Pakar ekonomi syariah itu menjelaskan, ada pesan Nabi Muhammad SAW tentang bagaimana pahala ibadah dilipatgandakan selama bulan suci Ramadhan. Amalan wajib menjadi 70 kali lipat pahalanya dibandingkan bulan-bulan di luar Ramadhan. Adapun ibadah sunah disamakan dengan amalan wajib.
Islam menganjurkan agar memelihara kepedulian terhadap sesama manusia. Karena itu, semarak ibadah sepanjang bulan Ramadhan dapat menyentuh pada aspek-aspek sosial. Kelompok masyarakat yang hidup berkecukupan atau lebih, membantu mereka yang membutuhkan, khususnya kalangan fakir dan miskin.
Momentum Lailatul Qadr, yang ada di dalam bulan Ramadhan, juga dapat diisi dengan melakukan ibadah-ibadah sosial, seperti zakat, infak, sedekah, dan wakaf. Dengan demikian, Nadratuzzaman Hosen mengatakan, seorang Muslim yang melakukannya dapat meraih keberkahan yang lebih luas lagi.
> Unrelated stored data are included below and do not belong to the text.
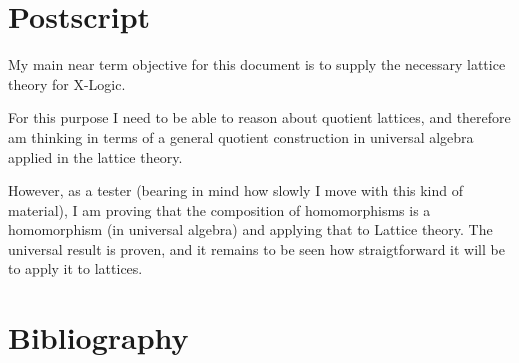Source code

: 
\section{Postscript}\label{POSTSCRIPT}

My main near term objective for this document is to supply the necessary lattice theory for X-Logic.

For this purpose I need to be able to reason about quotient lattices, and therefore am thinking in terms of a general quotient construction in universal algebra applied in the lattice theory.

However, as a tester (bearing in mind how slowly I move with this kind of material), I am proving that the composition of homomorphisms is a homomorphism (in universal algebra) and applying that to Lattice theory.
The universal result is proven, and it remains to be seen how straigtforward it will be to apply it to lattices.

\appendix

\vfill




\pagebreak

\section*{Bibliography}\label{BIBLIOGRAPHY}

{\def\section*#1{\ignore{#1}}
\raggedright


} %

{
{\small\printindex}}



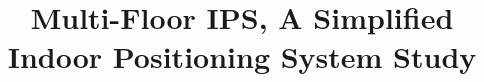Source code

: \documentclass[runningheads]{llncs}
\begin{document}
%
\title{Multi-Floor IPS, A Simplified Indoor Positioning System Study}
%
%
%
%
%
\maketitle              %
%
\end{document}

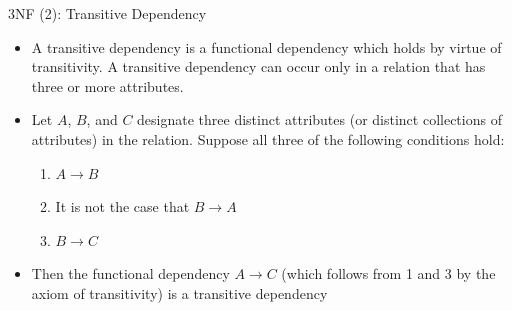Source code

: \documentclass[aspectratio=169, xcolor=dvipsnames]{beamer}
\begin{document}
\begin{frame}{3NF (2): Transitive Dependency}
    \begin{itemize}[<+->]
        \item A transitive dependency is a functional dependency which holds by virtue of transitivity. A transitive dependency can occur only in a relation that has three or more attributes.
        \item Let $A$, $B$, and $C$ designate three distinct attributes (or distinct collections of attributes) in the relation. Suppose all three of the following conditions hold:
        \begin{enumerate}
            \item $A \rightarrow B$
            \item It is not the case that $B \rightarrow A$
            \item $B \rightarrow C$
        \end{enumerate}
        \item Then the functional dependency $A \rightarrow C$ (which follows from 1 and 3 by the axiom of transitivity) is a transitive dependency
    \end{itemize}
\end{frame}
\end{document}
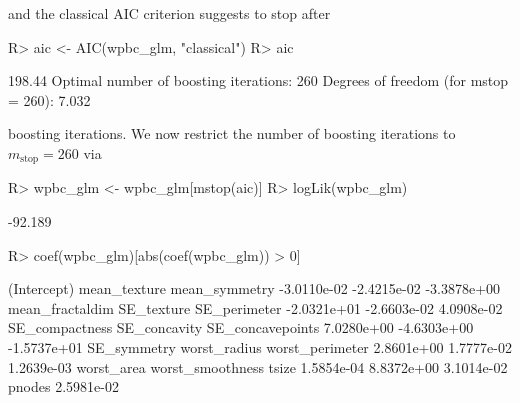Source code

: \documentclass{article}
\newcommand{\Robject}[1]{\texttt{#1}}
\newenvironment{Schunk}{}{}
\begin{document}
and the classical AIC criterion suggests to stop after
\begin{Schunk}
\begin{Sinput}
R> aic <- AIC(wpbc_glm, "classical")
R> aic
\end{Sinput}
\begin{Soutput}
[1] 198.44
Optimal number of boosting iterations: 260 
Degrees of freedom (for mstop = 260): 7.032 
\end{Soutput}
\end{Schunk}
boosting iterations. 
We now restrict the number of boosting iterations to 
$m_\text{stop} = 260$ via
\begin{Schunk}
\begin{Sinput}
R> wpbc_glm <- wpbc_glm[mstop(aic)]
R> logLik(wpbc_glm)
\end{Sinput}
\begin{Soutput}
[1] -92.189
\end{Soutput}
\begin{Sinput}
R> coef(wpbc_glm)[abs(coef(wpbc_glm)) > 0]
\end{Sinput}
\begin{Soutput}
     (Intercept)     mean_texture    mean_symmetry 
     -3.0110e-02      -2.4215e-02      -3.3878e+00 
 mean_fractaldim       SE_texture     SE_perimeter 
     -2.0321e+01      -2.6603e-02       4.0908e-02 
  SE_compactness     SE_concavity SE_concavepoints 
      7.0280e+00      -4.6303e+00      -1.5737e+01 
     SE_symmetry     worst_radius  worst_perimeter 
      2.8601e+00       1.7777e-02       1.2639e-03 
      worst_area worst_smoothness            tsize 
      1.5854e-04       8.8372e+00       3.1014e-02 
          pnodes 
      2.5981e-02 
\end{Soutput}
\end{Schunk}
\end{document}

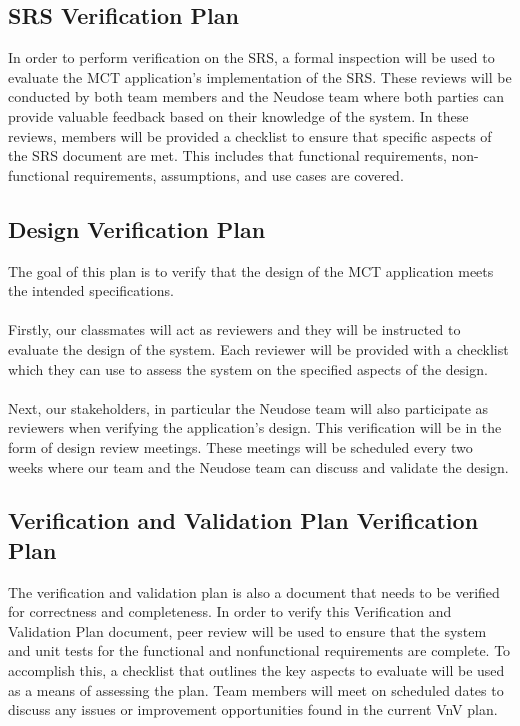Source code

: \documentclass[12pt, titlepage]{article}
\begin{document}
\subsection{SRS Verification Plan}

In order to perform verification on the SRS, a formal inspection will be used to evaluate the MCT application’s implementation of the SRS. These reviews will be conducted by both team members and the Neudose team where both parties can provide valuable feedback based on their knowledge of the system. In these reviews, members will be provided a checklist to ensure that specific aspects of the SRS document are met. This includes that functional requirements, non-functional requirements, assumptions, and use cases are covered.



\subsection{Design Verification Plan}

The goal of this plan is to verify that the design of the MCT application meets the intended specifications.
\\\\
Firstly, our classmates will act as reviewers and they will be instructed to evaluate the design of the system. Each reviewer will be provided with a checklist which they can use to assess the system on the specified aspects of the design.
\\\\
Next, our stakeholders, in particular the Neudose team will also participate as reviewers when verifying the application’s design. This verification will be in the form of design review meetings. These meetings will be scheduled every two weeks where our team and the Neudose team can discuss and validate the design.


\subsection{Verification and Validation Plan Verification Plan}

The verification and validation plan is also a document that needs to be verified for correctness and completeness. In order to verify this Verification and Validation Plan document, peer review will be used to ensure that the system and unit tests for the functional and nonfunctional requirements are complete. To accomplish this, a checklist that outlines the key aspects to evaluate will be used as a means of assessing the plan. Team members will meet on scheduled dates to discuss any issues or improvement opportunities found in the current VnV plan.
\end{document}

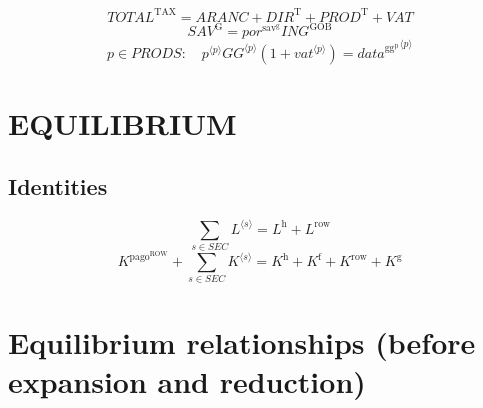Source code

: \begin{equation}
{T\!O\!T\!A\!L}^{\mathrm{TAX}} = {A\!R\!A\!N\!C} + {D\!I\!R}^{\mathrm{T}} + {P\!R\!O\!D}^{\mathrm{T}} + {V\!A\!T}
\end{equation}
\begin{equation}
{S\!A\!V}^{\mathrm{G}} = {{p\!o\!r}^{\mathrm{sav}^{\mathrm{g}}}} {{I\!N\!G}^{\mathrm{GOB}}}
\end{equation}
\begin{equation}
p\in {P\!R\!O\!D\!S}\colon\quad {{p}^{\langle p\rangle}} {{{G\!G}}^{\langle p\rangle}} \left(1 + {{v\!a\!t}}^{\langle p\rangle}\right) = {{d\!a\!t\!a}^{\mathrm{gg}^{\mathrm{p}}}}^{\langle p\rangle}
\end{equation}




\section{EQUILIBRIUM}

\subsection{Identities}

\begin{equation}
\sum_{s\in {S\!E\!C}} {L}^{\langle s\rangle} = L^{\mathrm{h}} + L^{\mathrm{row}}
\end{equation}
\begin{equation}
K^{\mathrm{pago}^{\mathrm{ROW}}} + \sum_{s\in {S\!E\!C}} {K}^{\langle s\rangle} = K^{\mathrm{h}} + K^{\mathrm{f}} + K^{\mathrm{row}} + K^{\mathrm{g}}
\end{equation}




\section{Equilibrium relationships (before expansion and reduction)}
“Bagi orang kaya dan mampu, selayak ibadah sosial ini lebih diutamakan karena sedekah diganjar 700 kali. Di bulan Ramadhan, (amalan) ini lebih dari 700 kali lipat pahalanya. Misalnya, dengan memberi makan orang berbuka (puasa), maka pahalanya sama dengan orang yang berpuasa itu, tanpa mengurangi pahala yang berbuka puasa,” ujarnya.